Tanah Akan Dikembalikan ke Warga Jika Sertifikat Tidak Palsu
Cibinong | Jurnal Bogor
Sertifikat PTSL (Program Tanah Sistematis Lengkap) yang dibagikan Presiden Joko Widodo masih menjadi perhatian publik. Jokowi membagikan 300 bidang PTSL kepada petani di Jasinga, Kabupaten Bogor yang tergabung dalam Gapoktan (Gabungan Kelompok Tani) penerima redistribusi lahan eks HGU PT Rejo Sari Bumi dan PT Cimayak Cileles di Istana Bogor pada 21 September lalu.
Namun belakangan, Satgas BLBI (Bantuan Lukuiditas Bank Indonesia) malah membatalkan lahan PTSL milik ratusan warga yang sudah memiliki SHM (Setifikat Hak Milik) karena dikatakan palsu atau tidak sah. Menko Polhukam sekaligus Ketua Pengarah Satuan Penanganan Hak Tagih Negara (Satgas) Bantuan Likuiditas Bank Indonesia (BLBI), Mahfud MD mengatakan, tanah atau lahan tersebut akan dikembalikan kepada rakyat selamat surat yang diterima terbukti keasliannya atau tidak palsu.

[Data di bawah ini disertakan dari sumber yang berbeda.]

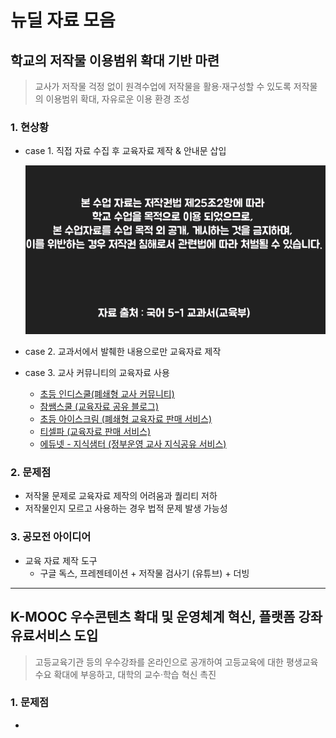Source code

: # 뉴딜 자료 모음

## 학교의 저작물 이용범위 확대 기반 마련
> 교사가 저작물 걱정 없이 원격수업에 저작물을 활용‧재구성할 수 있도록 
> 저작물의 이용범위 확대, 자유로운 이용 환경 조성

### 1. 현상황
- case 1. 직접 자료 수집 후 교육자료 제작 & 안내문 삽입

    ![저작물 사용 안내](./img/img1.png)

- case 2. 교과서에서 발췌한 내용으로만 교육자료 제작
- case 3. 교사 커뮤니티의 교육자료 사용
    * [초등 인디스쿨(폐쇄형 교사 커뮤니티)](https://indischool.com/)
    * [참쌤스쿨 (교육자료 공유 블로그)](https://chamssaem.com/)
    * [초등 아이스크림 (폐쇄형 교육자료 판매 서비스)](http://www.i-scream.co.kr/user/main/MainPage.do?sso=ok)
    * [티셀파 (교육자료 판매 서비스)](http://www.tsherpa.co.kr/main/main.aspx/)
    * [에듀넷 - 지식샘터 (정부운영 교사 지식공유 서비스)](https://educator.edunet.net/)

### 2. 문제점
- 저작물 문제로 교육자료 제작의 어려움과 퀄리티 저하
- 저작물인지 모르고 사용하는 경우 법적 문제 발생 가능성

### 3. 공모전 아이디어
- 교육 자료 제작 도구
    * 구글 독스, 프레젠테이션 + 저작물 검사기 (유튜브) + 더빙

<hr/>

## K-MOOC 우수콘텐츠 확대 및 운영체계 혁신, 플랫폼 강좌 유료서비스 도입
> 고등교육기관 등의 우수강좌를 온라인으로 공개하여 고등교육에 대한 평생교육 수요 확대에 부응하고, 대학의 교수·학습 혁신 촉진

### 1. 문제점
- 
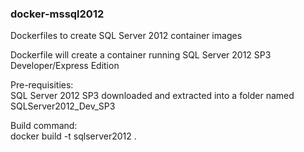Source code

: ### docker-mssql2012
Dockerfiles to create SQL Server 2012 container images

Dockerfile will create a container running SQL Server 2012 SP3 Developer/Express Edition

Pre-requisities: <br>
SQL Server 2012 SP3 downloaded and extracted into a folder named SQLServer2012_Dev_SP3

Build command: <br>
docker build -t sqlserver2012 .
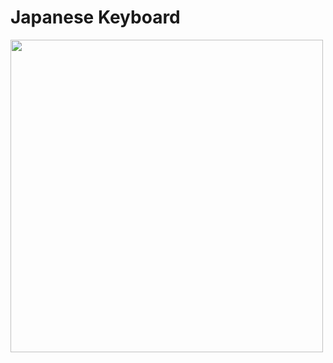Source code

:# Japanese Keyboard

<img src="https://github.com/KazumaProject/JapaneseKeyboard/blob/master/images/sample.gif" width="auto" height="500">
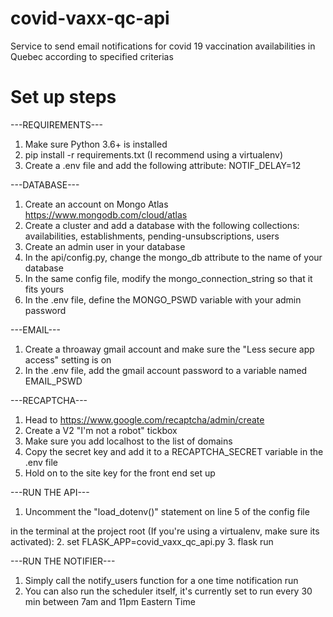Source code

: # covid-vaxx-qc-api
Service to send email notifications for covid 19 vaccination availabilities in Quebec according to specified criterias

# Set up steps

---REQUIREMENTS---
1. Make sure Python 3.6+ is installed
2. pip install -r requirements.txt (I recommend using a virtualenv)
3. Create a .env file and add the following attribute: NOTIF_DELAY=12

---DATABASE---
1. Create an account on Mongo Atlas https://www.mongodb.com/cloud/atlas
2. Create a cluster and add a database with the following collections: availabilities, establishments, pending-unsubscriptions, users
3. Create an admin user in your database
4. In the api/config.py, change the mongo_db attribute to the name of your database
5. In the same config file, modify the mongo_connection_string so that it fits yours
6. In the .env file, define the MONGO_PSWD variable with your admin password

---EMAIL---
1. Create a throaway gmail account and make sure the "Less secure app access" setting is on
2. In the .env file, add the gmail account password to a variable named EMAIL_PSWD

---RECAPTCHA---
1. Head to https://www.google.com/recaptcha/admin/create
2. Create a V2 "I'm not a robot" tickbox
3. Make sure you add localhost to the list of domains
4. Copy the secret key and add it to a RECAPTCHA_SECRET variable in the .env file
5. Hold on to the site key for the front end set up

---RUN THE API---
1. Uncomment the "load_dotenv()" statement on line 5 of the config file

in the terminal at the project root (If you're using a virtualenv, make sure its activated):
2. set FLASK_APP=covid_vaxx_qc_api.py
3. flask run

---RUN THE NOTIFIER---
1. Simply call the notify_users function for a one time notification run
2. You can also run the scheduler itself, it's currently set to run every 30 min between 7am and 11pm Eastern Time

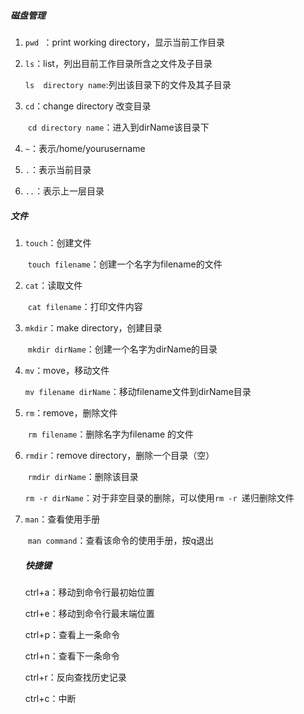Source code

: ##### 磁盘管理

1. `pwd `：print working directory，显示当前工作目录

2. `ls`：list，列出目前工作目录所含之文件及子目录

   ​	`ls  directory name`:列出该目录下的文件及其子目录

3. `cd`：change directory 改变目录

   ​	`cd directory name`：进入到dirName该目录下

4. `~`：表示/home/yourusername

5. `.`：表示当前目录

6. `..`：表示上一层目录

##### 文件

1. `touch`：创建文件

   ​	`touch filename`：创建一个名字为filename的文件

2. `cat`：读取文件

   ​	`cat filename`：打印文件内容

3. `mkdir`：make directory，创建目录

   ​	`mkdir dirName`：创建一个名字为dirName的目录

4. `mv`：move，移动文件

   ​	`mv filename dirName`：移动filename文件到dirName目录

5. `rm`：remove，删除文件

   ​	`rm filename`：删除名字为filename 的文件

6. `rmdir`：remove directory，删除一个目录（空）

   ​	`rmdir dirName`：删除该目录

   ​	`rm -r dirName`：对于非空目录的删除，可以使用`rm -r `递归删除文件

7. `man`：查看使用手册

   ​	`man command`：查看该命令的使用手册，按q退出

   ##### 快捷键

   ctrl+a：移动到命令行最初始位置

   ctrl+e：移动到命令行最末端位置

   ctrl+p：查看上一条命令

   ctrl+n：查看下一条命令

   ctrl+r：反向查找历史记录

   ctrl+c：中断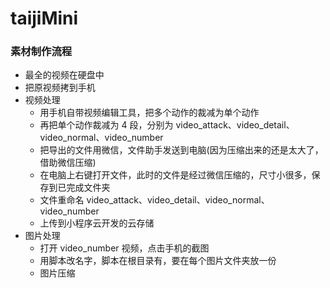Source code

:# taijiMini

### 素材制作流程

-   最全的视频在硬盘中
-   把原视频拷到手机
-   视频处理
    -   用手机自带视频编辑工具，把多个动作的裁减为单个动作
    -   再把单个动作裁减为 4 段，分别为 video_attack、video_detail、video_normal、video_number
    -   把导出的文件用微信，文件助手发送到电脑(因为压缩出来的还是太大了，借助微信压缩)
    -   在电脑上右键打开文件，此时的文件是经过微信压缩的，尺寸小很多，保存到已完成文件夹
    -   文件重命名 video_attack、video_detail、video_normal、video_number
    -   上传到小程序云开发的云存储
-   图片处理
    -   打开 video_number 视频，点击手机的截图
    -   用脚本改名字，脚本在根目录有，要在每个图片文件夹放一份
    -   图片压缩
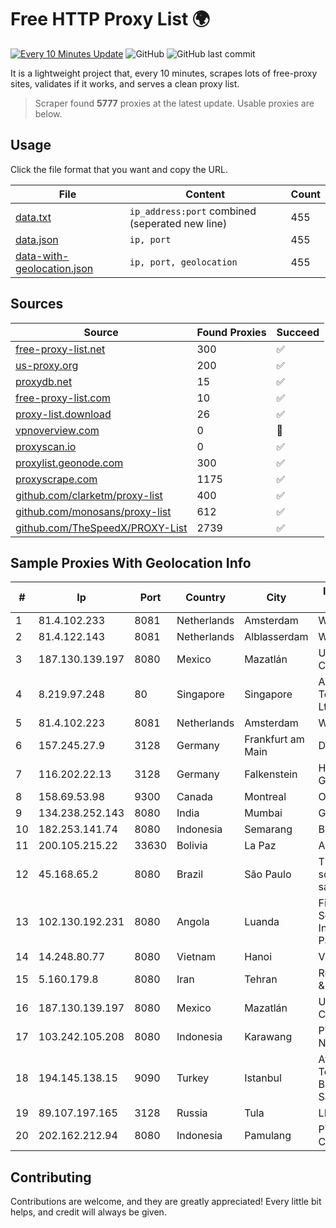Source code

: 
# Free HTTP Proxy List 🌍

[![Every 10 Minutes Update](https://github.com/mertguvencli/http-proxy-list/actions/workflows/main.yml/badge.svg?branch=main)](https://github.com/mertguvencli/http-proxy-list/actions/workflows/main.yml)
![GitHub](https://img.shields.io/github/license/mertguvencli/http-proxy-list)
![GitHub last commit](https://img.shields.io/github/last-commit/mertguvencli/http-proxy-list)

It is a lightweight project that, every 10 minutes, scrapes lots of free-proxy sites, validates if it works, and serves a clean proxy list.


> Scraper found **5777** proxies at the latest update. Usable proxies are below.

## Usage

Click the file format that you want and copy the URL.


|File|Content|Count|
|----|-------|-----|
|[data.txt](https://raw.githubusercontent.com/mertguvencli/http-proxy-list/main/proxy-list/data.txt)|`ip_address:port` combined (seperated new line)|455|
|[data.json](https://raw.githubusercontent.com/mertguvencli/http-proxy-list/main/proxy-list/data.json)|`ip, port`|455|
|[data-with-geolocation.json](https://raw.githubusercontent.com/mertguvencli/http-proxy-list/main/proxy-list/data-with-geolocation.json)|`ip, port, geolocation`|455|

## Sources

|Source|Found Proxies|Succeed|
|------|-------------|-------|
|[free-proxy-list.net](https://free-proxy-list.net)|300|✅|
|[us-proxy.org](https://www.us-proxy.org)|200|✅|
|[proxydb.net](http://proxydb.net)|15|✅|
|[free-proxy-list.com](https://free-proxy-list.com/?page=&port=&type%5B%5D=http&type%5B%5D=https&up_time=0&search=Search)|10|✅|
|[proxy-list.download](https://www.proxy-list.download/HTTP)|26|✅|
|[vpnoverview.com](https://vpnoverview.com/privacy/anonymous-browsing/free-proxy-servers)|0|🚫|
|[proxyscan.io](https://www.proxyscan.io)|0|✅|
|[proxylist.geonode.com](https://proxylist.geonode.com/api/proxy-list?limit=300&page=1&sort_by=lastChecked&sort_type=desc&protocols=http,https)|300|✅|
|[proxyscrape.com](https://api.proxyscrape.com/v2/?request=displayproxies&protocol=http&timeout=10000&country=all&ssl=all&anonymity=all)|1175|✅|
|[github.com/clarketm/proxy-list](https://raw.githubusercontent.com/clarketm/proxy-list/master/proxy-list-raw.txt)|400|✅|
|[github.com/monosans/proxy-list](https://raw.githubusercontent.com/monosans/proxy-list/main/proxies/http.txt)|612|✅|
|[github.com/TheSpeedX/PROXY-List](https://raw.githubusercontent.com/TheSpeedX/PROXY-List/master/http.txt)|2739|✅|


## Sample Proxies With Geolocation Info

|#|Ip|Port|Country|City|Internet Service Provider|
|-|--|----|-------|----|-------------------------|
|1|81.4.102.233|8081|Netherlands|Amsterdam|WeservIT|
|2|81.4.122.143|8081|Netherlands|Alblasserdam|WeservIT|
|3|187.130.139.197|8080|Mexico|Mazatlán|Uninet S.A. de C.V.|
|4|8.219.97.248|80|Singapore|Singapore|Alibaba (US) Technology Co., Ltd.|
|5|81.4.102.223|8081|Netherlands|Amsterdam|WeservIT|
|6|157.245.27.9|3128|Germany|Frankfurt am Main|DigitalOcean, LLC|
|7|116.202.22.13|3128|Germany|Falkenstein|Hetzner Online GmbH|
|8|158.69.53.98|9300|Canada|Montreal|OVH SAS|
|9|134.238.252.143|8080|India|Mumbai|Google LLC|
|10|182.253.141.74|8080|Indonesia|Semarang|Biznet Networks|
|11|200.105.215.22|33630|Bolivia|La Paz|AXS Bolivia S. A.|
|12|45.168.65.2|8080|Brazil|São Paulo|Thiago aparecido scaramuzza santana|
|13|102.130.192.231|8080|Angola|Luanda|Finstar - Sociedade de Investimento e Participacoes S.A|
|14|14.248.80.77|8080|Vietnam|Hanoi|VNPT|
|15|5.160.179.8|8080|Iran|Tehran|Respina Networks & Beyond PJSC|
|16|187.130.139.197|8080|Mexico|Mazatlán|Uninet S.A. de C.V.|
|17|103.242.105.208|8080|Indonesia|Karawang|PT Lintas Jaringan Nusantara|
|18|194.145.138.15|9090|Turkey|Istanbul|Atlantis Telekomunikasyon Bilisim Hizmetleri San. Tic. Ltd|
|19|89.107.197.165|3128|Russia|Tula|LLC TK Altair|
|20|202.162.212.94|8080|Indonesia|Pamulang|PT Indonesia Comnets Plus|



## Contributing

Contributions are welcome, and they are greatly appreciated! Every
little bit helps, and credit will always be given.

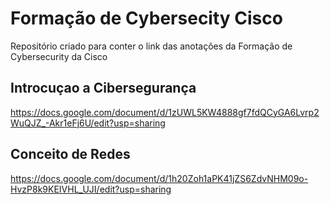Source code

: # Formação de Cybersecity Cisco
Repositório criado para conter o link das anotações da Formação de Cybersecurity da Cisco
## Introcuçao a Cibersegurança
https://docs.google.com/document/d/1zUWL5KW4888gf7fdQCyGA6Lvrp2WuQJZ_-Akr1eFj6U/edit?usp=sharing
## Conceito de Redes
https://docs.google.com/document/d/1h20Zoh1aPK41jZS6ZdvNHM09o-HvzP8k9KEIVHL_UJI/edit?usp=sharing

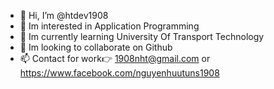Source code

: - 👋 Hi, I’m @htdev1908
- 👀 Im interested in Application Programming
- 🌱 Im currently learning University Of Transport Technology 
- 💞️ Im looking to collaborate on Github
- 📫 Contact for work👉 
  1908nht@gmail.com or https://www.facebook.com/nguyenhuutuns1908
  

<!----
htdev1908/htdev1908 is a ✨ special ✨ repository because its `README.md` (this file) appears on your GitHub profile.
You can click the Preview link to take a look at your changes.
--->
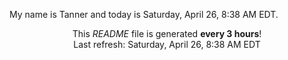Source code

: My name is Tanner and today is Saturday, April 26, 8:38 AM EDT.

<p align="center">This <i>README</i> file is generated <b>every 3 hours</b>!</br>Last refresh: Saturday, April 26, 8:38 AM EDT<br /></p>
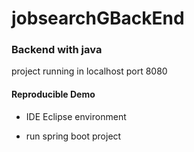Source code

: # jobsearchGBackEnd

### Backend with java
 project running in localhost port 8080
#### Reproducible Demo

- IDE Eclipse environment

- run spring boot project

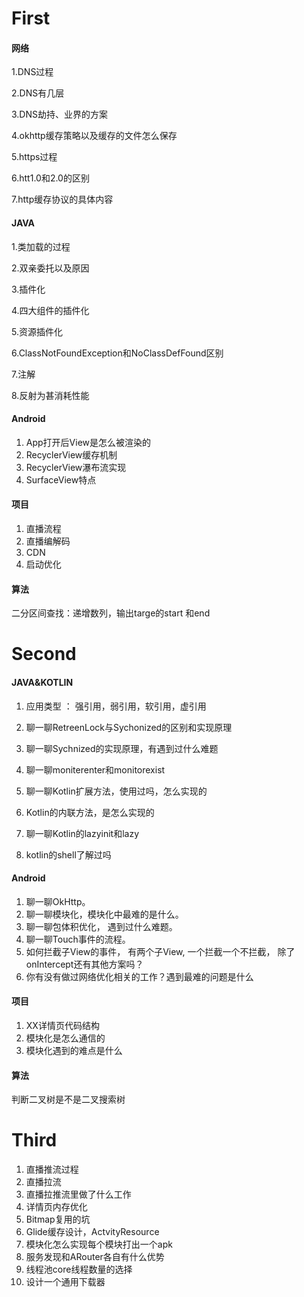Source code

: # First



#### 网络

1.DNS过程

2.DNS有几层

3.DNS劫持、业界的方案

4.okhttp缓存策略以及缓存的文件怎么保存

5.https过程

6.htt1.0和2.0的区别

7.http缓存协议的具体内容



#### JAVA

1.类加载的过程

2.双亲委托以及原因

3.插件化

4.四大组件的插件化

5.资源插件化

6.ClassNotFoundException和NoClassDefFound区别

7.注解

8.反射为甚消耗性能



#### Android

1. App打开后View是怎么被渲染的
2. RecyclerView缓存机制
3. RecyclerView瀑布流实现
4. SurfaceView特点



#### 项目

1. 直播流程
2. 直播编解码
3. CDN
4. 启动优化



#### 算法

二分区间查找：递增数列，输出targe的start 和end





# Second



#### JAVA&KOTLIN

1. 应用类型 ： 强引用，弱引用，软引用，虚引用

2. 聊一聊RetreenLock与Sychonized的区别和实现原理

3. 聊一聊Sychnized的实现原理，有遇到过什么难题

4. 聊一聊moniterenter和monitorexist

5. 聊一聊Kotlin扩展方法，使用过吗，怎么实现的

6. Kotlin的内联方法，是怎么实现的

7. 聊一聊Kotlin的lazyinit和lazy

8. kotlin的shell了解过吗

   





#### Android

1. 聊一聊OkHttp。
2. 聊一聊模块化，模块化中最难的是什么。
3. 聊一聊包体积优化， 遇到过什么难题。
4. 聊一聊Touch事件的流程。
5. 如何拦截子View的事件， 有两个子View, 一个拦截一个不拦截， 除了onIntercept还有其他方案吗？
6. 你有没有做过网络优化相关的工作？遇到最难的问题是什么



#### 项目

1. XX详情页代码结构
2. 模块化是怎么通信的
3. 模块化遇到的难点是什么



#### 算法

判断二叉树是不是二叉搜索树





# Third

1. 直播推流过程
2. 直播拉流
3. 直播拉推流里做了什么工作
4. 详情页内存优化
5. Bitmap复用的坑
6. Glide缓存设计，ActvityResource
7. 模块化怎么实现每个模块打出一个apk
8. 服务发现和ARouter各自有什么优势
9. 线程池core线程数量的选择
10. 设计一个通用下载器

“Prinsipnya sertifikat yang telah diberikan kepada rakyat oleh Presiden melalui Program Tanah Sistematis Lengkap (PTSL) akan dijamin oleh Pemerintah asal sertifikat tersebut tidak palsu dan tidak terkait mafia tanah. Jika obyek ada di areal sitaan BLBI bisa dengan pelepasan hak kepada pemegang sertifikat,” ujarnya dalam keterangannya, Selasa (28/6).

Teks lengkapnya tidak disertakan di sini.